What we followers of sport love are big games doubling as studies in contrasts. Opponents employing dramatically different tactics from opposite ends of the street or the globe. Built on traditions with little or nothing in common aside from an adherence to the same rules. Think "Spain versus Holland" in the World Cup.
Which is why the American college football championship game tonight in the US city of Glendale, Arizona is so compelling. Not that Americans need an Us versus Them match-up to be riveted by the nation's biggest game that is not the Super Bowl. It just makes it more fun, and easier to choose a favourite.

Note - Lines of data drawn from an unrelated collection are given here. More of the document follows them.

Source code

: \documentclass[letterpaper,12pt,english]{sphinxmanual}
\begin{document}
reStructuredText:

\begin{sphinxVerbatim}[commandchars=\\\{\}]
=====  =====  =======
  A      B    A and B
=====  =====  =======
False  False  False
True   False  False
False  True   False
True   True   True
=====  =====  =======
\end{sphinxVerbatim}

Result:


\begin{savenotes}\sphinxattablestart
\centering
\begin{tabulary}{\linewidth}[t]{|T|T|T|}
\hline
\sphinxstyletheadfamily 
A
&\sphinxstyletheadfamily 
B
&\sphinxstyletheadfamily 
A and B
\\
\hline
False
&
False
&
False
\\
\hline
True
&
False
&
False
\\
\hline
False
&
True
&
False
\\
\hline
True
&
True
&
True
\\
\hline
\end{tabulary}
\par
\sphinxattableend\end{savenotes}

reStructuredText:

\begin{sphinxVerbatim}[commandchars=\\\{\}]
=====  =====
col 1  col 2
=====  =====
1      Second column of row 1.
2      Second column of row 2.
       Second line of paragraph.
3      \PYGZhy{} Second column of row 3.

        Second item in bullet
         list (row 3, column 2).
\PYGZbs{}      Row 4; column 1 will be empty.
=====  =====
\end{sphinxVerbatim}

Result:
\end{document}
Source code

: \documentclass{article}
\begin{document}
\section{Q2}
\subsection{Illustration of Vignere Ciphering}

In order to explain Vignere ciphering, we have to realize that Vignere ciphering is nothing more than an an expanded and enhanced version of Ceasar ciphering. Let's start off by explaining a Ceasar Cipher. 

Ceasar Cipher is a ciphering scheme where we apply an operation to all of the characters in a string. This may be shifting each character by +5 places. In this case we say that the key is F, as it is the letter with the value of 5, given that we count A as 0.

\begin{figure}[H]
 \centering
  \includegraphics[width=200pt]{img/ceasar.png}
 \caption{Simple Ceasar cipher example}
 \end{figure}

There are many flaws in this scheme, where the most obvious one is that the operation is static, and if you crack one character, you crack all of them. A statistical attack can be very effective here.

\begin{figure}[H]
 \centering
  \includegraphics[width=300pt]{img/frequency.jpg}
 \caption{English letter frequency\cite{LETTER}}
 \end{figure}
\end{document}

This one is Team Nike versus Team Dixie. The West Coast against the East Coast. The granola-munching tree-huggers of the rain-spattered University of Oregon and their fashion-conscious Ducks, against the no-nonsense, old-school blunt instrument that is the Auburn University Tigers from the deeply conservative state of Alabama.
College football is a peculiarly American form of endeavour which, in theory, is an exercise in amateur sport that just happens to generate hundreds of millions of dollars in profits every year from avid fans and is an effective tool for universities to promote themselves with alumni, generic supporters and legislators.
College football is much like the professional National Football League, except far less predictable, far more fun, far more colourful (marching bands, cheerleaders, arcane traditions) and far more parochial.
More than 500 American institutes of higher learning play football and are governed by the National Collegiate Athletic Association (NCAA), sort of the US answer to Fifa. That is, obscure, maddening, smug and in complete control.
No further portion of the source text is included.